• _WORK REQUIRED_
Wherever a line in the data holds the word "quantidade", pull that line out.

--- RECORDS TO PROCESS ---

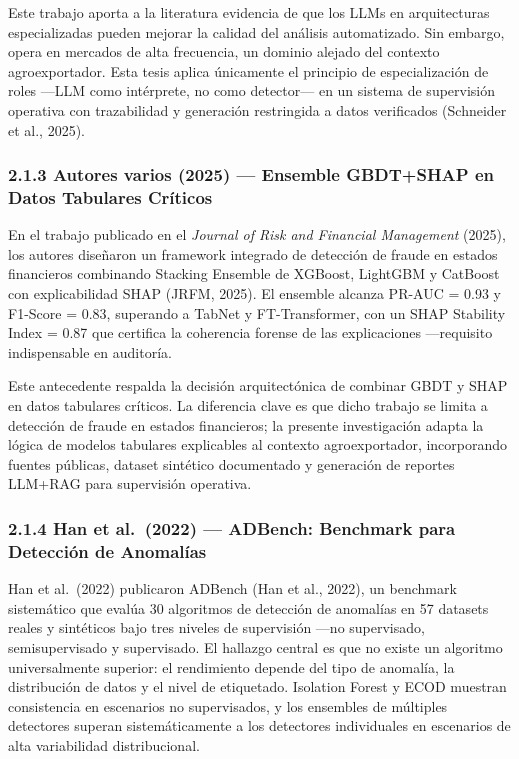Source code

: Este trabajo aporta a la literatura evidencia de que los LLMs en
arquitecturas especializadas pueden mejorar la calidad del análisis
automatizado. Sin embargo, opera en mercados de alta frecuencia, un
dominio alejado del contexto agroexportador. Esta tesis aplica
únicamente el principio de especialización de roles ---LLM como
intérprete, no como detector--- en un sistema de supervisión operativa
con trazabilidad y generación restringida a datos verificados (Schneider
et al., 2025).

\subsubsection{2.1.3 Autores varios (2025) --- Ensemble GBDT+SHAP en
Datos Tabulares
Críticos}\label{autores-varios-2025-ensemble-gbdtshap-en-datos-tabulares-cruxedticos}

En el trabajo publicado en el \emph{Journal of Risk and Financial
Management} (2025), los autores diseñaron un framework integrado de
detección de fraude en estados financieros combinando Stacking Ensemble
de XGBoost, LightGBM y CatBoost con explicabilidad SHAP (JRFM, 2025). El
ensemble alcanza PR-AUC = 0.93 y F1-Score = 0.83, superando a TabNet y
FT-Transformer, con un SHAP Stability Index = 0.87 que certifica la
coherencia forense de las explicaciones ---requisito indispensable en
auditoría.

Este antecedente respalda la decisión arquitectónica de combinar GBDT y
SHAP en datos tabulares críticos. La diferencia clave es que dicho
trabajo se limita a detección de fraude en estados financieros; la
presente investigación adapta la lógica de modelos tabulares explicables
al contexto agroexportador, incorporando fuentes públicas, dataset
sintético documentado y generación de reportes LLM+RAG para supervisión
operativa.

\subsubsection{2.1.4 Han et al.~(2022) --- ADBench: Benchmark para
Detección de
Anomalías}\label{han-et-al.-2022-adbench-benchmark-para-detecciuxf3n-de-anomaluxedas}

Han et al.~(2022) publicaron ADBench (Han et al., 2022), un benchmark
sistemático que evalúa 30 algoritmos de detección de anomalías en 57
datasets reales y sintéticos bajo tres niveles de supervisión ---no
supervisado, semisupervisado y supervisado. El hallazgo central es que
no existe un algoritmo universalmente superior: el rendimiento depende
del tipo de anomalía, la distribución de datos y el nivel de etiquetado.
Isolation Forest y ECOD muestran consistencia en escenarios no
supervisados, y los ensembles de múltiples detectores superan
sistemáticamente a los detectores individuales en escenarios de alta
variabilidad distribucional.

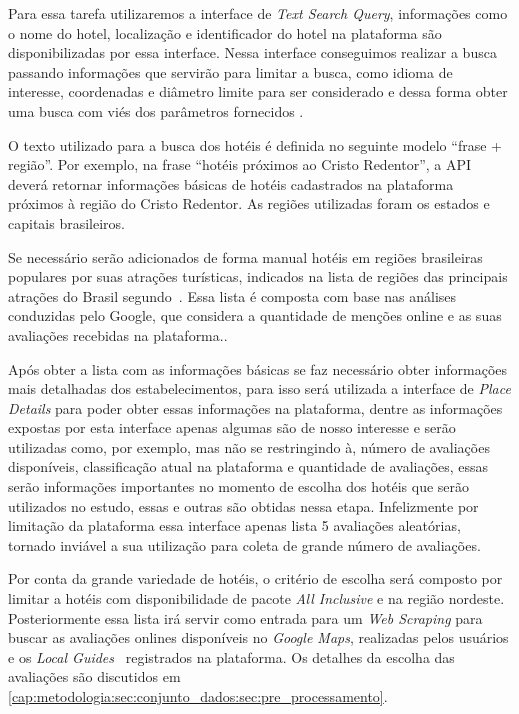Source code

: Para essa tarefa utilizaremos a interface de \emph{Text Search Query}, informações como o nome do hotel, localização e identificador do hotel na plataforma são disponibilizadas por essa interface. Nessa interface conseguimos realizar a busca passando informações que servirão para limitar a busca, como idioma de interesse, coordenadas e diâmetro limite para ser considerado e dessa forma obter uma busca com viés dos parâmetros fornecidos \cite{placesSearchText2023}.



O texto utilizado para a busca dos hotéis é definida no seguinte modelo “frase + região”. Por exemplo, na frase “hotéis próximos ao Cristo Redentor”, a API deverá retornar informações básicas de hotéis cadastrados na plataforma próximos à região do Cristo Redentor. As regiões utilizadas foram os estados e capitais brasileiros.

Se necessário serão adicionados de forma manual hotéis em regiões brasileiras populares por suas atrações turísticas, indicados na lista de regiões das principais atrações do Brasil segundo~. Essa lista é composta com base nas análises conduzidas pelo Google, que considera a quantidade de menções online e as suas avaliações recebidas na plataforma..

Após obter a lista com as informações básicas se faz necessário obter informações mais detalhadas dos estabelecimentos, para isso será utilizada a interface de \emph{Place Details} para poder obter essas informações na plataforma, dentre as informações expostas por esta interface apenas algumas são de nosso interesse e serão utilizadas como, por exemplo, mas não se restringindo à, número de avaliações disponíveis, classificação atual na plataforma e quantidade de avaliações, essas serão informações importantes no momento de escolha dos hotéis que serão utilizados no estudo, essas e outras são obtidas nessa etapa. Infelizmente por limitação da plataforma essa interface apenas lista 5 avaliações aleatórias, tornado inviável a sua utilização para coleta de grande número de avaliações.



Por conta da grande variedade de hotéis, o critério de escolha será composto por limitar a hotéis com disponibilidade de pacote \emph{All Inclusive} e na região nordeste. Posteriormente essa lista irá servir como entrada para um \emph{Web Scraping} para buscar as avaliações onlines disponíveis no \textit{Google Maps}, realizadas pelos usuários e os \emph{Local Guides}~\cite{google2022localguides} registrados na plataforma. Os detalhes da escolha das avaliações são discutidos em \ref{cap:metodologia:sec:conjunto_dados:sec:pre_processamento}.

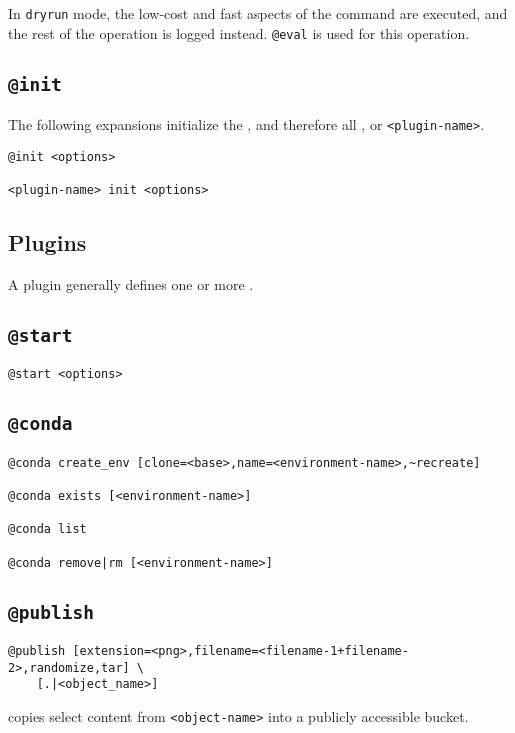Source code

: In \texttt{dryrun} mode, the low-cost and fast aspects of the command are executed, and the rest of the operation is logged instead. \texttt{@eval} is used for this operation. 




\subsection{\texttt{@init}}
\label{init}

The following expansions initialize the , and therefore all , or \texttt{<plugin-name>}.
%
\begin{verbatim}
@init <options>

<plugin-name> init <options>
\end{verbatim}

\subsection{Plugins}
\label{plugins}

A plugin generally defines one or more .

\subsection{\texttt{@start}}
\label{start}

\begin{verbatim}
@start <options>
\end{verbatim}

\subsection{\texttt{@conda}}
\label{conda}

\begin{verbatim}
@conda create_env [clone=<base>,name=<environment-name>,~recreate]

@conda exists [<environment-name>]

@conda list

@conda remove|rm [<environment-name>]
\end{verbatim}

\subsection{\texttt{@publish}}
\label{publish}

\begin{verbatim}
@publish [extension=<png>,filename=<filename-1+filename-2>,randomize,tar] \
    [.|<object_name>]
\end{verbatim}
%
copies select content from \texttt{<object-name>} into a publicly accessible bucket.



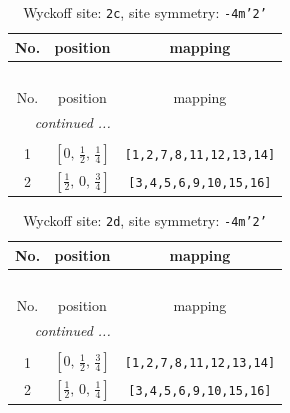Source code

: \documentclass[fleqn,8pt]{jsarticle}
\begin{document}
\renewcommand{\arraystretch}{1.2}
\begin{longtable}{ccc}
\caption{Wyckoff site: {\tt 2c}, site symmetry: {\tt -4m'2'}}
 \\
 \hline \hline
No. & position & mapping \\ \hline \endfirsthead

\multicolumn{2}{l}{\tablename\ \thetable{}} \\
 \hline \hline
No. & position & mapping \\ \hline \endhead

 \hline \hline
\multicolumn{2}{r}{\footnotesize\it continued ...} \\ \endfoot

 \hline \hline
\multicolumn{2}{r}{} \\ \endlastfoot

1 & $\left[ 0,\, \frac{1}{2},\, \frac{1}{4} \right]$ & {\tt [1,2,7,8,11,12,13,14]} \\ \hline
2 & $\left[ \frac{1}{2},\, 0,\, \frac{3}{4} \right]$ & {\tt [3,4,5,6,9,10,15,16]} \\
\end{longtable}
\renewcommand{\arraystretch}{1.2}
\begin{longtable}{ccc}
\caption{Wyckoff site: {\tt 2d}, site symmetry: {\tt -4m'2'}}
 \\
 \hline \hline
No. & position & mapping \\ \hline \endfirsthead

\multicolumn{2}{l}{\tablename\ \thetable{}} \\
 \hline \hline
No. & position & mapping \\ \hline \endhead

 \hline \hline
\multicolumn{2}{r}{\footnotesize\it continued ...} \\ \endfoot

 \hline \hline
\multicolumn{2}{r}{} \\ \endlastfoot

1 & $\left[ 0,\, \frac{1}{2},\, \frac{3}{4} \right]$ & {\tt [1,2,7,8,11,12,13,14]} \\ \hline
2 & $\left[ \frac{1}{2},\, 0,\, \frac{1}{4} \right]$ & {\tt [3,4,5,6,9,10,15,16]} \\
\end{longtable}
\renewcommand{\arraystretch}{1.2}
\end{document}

---
--- RECORDS TO PROCESS ---

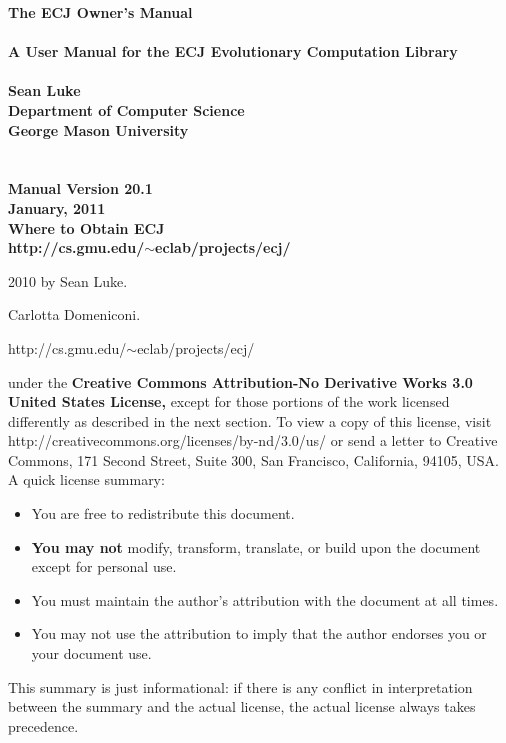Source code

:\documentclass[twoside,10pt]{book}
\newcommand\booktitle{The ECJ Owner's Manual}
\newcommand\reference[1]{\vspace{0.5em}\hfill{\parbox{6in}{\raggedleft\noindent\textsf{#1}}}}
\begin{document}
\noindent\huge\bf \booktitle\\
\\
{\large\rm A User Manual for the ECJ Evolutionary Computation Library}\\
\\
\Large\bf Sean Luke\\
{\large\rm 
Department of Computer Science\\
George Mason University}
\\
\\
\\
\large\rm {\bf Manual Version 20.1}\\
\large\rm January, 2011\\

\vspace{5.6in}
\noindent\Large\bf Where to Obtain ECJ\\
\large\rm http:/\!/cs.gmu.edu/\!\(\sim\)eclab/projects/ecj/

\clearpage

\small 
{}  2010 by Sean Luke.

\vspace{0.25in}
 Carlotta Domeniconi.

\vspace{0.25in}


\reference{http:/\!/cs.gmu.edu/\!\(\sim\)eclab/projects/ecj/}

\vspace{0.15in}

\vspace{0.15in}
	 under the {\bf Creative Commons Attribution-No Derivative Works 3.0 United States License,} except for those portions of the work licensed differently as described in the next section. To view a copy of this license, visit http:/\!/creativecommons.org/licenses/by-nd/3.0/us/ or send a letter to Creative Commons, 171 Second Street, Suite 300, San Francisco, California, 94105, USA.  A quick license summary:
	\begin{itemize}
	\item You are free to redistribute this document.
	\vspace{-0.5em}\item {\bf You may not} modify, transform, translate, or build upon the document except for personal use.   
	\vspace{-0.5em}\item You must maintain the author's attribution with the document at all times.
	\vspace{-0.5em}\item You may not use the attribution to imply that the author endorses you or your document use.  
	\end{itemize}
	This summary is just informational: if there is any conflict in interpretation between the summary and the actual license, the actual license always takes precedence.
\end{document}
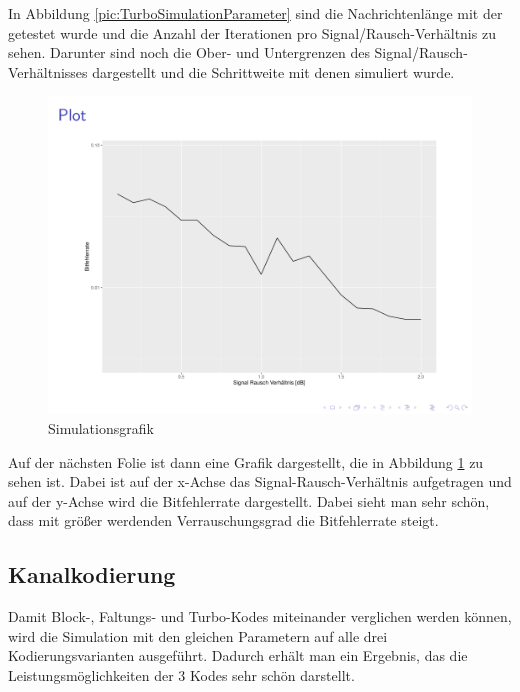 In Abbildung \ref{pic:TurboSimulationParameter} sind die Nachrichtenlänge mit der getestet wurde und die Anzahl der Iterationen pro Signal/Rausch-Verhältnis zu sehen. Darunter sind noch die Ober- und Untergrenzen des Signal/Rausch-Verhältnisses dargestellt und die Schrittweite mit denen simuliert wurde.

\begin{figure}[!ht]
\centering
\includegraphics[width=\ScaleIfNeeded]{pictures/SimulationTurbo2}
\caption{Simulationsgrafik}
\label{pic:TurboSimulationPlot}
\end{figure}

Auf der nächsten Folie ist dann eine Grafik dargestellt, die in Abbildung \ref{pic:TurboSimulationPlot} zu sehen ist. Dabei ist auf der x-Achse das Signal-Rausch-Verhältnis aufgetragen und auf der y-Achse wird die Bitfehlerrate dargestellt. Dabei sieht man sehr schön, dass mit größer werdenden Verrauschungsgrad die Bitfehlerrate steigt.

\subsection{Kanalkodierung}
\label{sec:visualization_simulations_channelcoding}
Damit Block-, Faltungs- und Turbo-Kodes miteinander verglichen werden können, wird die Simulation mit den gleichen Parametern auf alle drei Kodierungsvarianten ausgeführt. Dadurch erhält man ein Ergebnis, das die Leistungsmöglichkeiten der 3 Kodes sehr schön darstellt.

---
--- RECORDS TO PROCESS ---

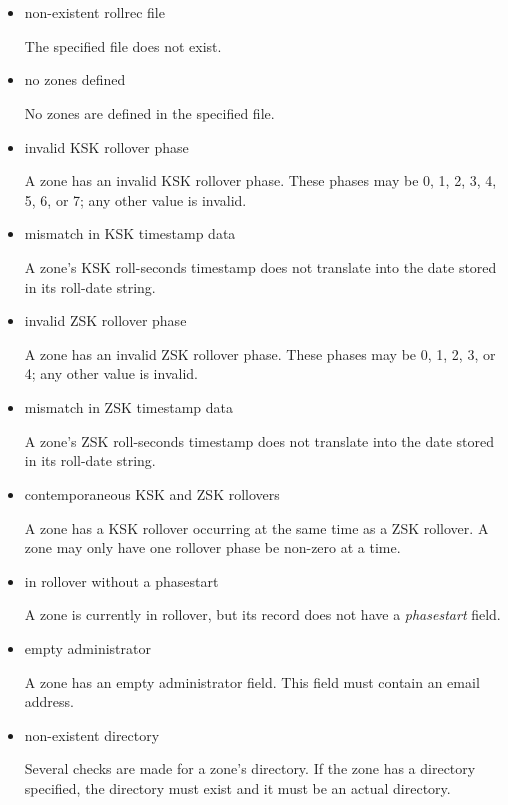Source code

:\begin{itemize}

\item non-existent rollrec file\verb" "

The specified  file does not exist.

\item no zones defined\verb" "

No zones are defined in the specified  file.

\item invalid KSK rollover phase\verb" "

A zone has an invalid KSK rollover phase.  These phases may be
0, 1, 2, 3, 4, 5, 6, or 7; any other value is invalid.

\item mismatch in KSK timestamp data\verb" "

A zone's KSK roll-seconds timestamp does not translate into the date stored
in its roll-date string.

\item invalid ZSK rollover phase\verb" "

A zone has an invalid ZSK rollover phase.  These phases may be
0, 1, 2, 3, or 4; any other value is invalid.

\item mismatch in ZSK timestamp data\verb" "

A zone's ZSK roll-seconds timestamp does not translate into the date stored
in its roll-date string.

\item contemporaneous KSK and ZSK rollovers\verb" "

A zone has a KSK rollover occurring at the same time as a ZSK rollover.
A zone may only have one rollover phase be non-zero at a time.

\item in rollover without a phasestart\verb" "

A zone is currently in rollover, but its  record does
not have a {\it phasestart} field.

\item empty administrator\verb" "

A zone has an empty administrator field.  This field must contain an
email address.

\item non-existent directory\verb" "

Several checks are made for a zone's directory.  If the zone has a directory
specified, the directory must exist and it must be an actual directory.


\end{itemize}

---

• _WRITTEN ANSWER_
Se necessário serão adicionados de forma manual hotéis em regiões brasileiras populares por suas atrações turísticas, indicados na lista de regiões das principais atrações do Brasil segundo~. Essa lista é composta com base nas análises conduzidas pelo Google, que considera a quantidade de menções online e as suas avaliações recebidas na plataforma..
Após obter a lista com as informações básicas se faz necessário obter informações mais detalhadas dos estabelecimentos, para isso será utilizada a interface de \emph{Place Details} para poder obter essas informações na plataforma, dentre as informações expostas por esta interface apenas algumas são de nosso interesse e serão utilizadas como, por exemplo, mas não se restringindo à, número de avaliações disponíveis, classificação atual na plataforma e quantidade de avaliações, essas serão informações importantes no momento de escolha dos hotéis que serão utilizados no estudo, essas e outras são obtidas nessa etapa. Infelizmente por limitação da plataforma essa interface apenas lista 5 avaliações aleatórias, tornado inviável a sua utilização para coleta de grande número de avaliações.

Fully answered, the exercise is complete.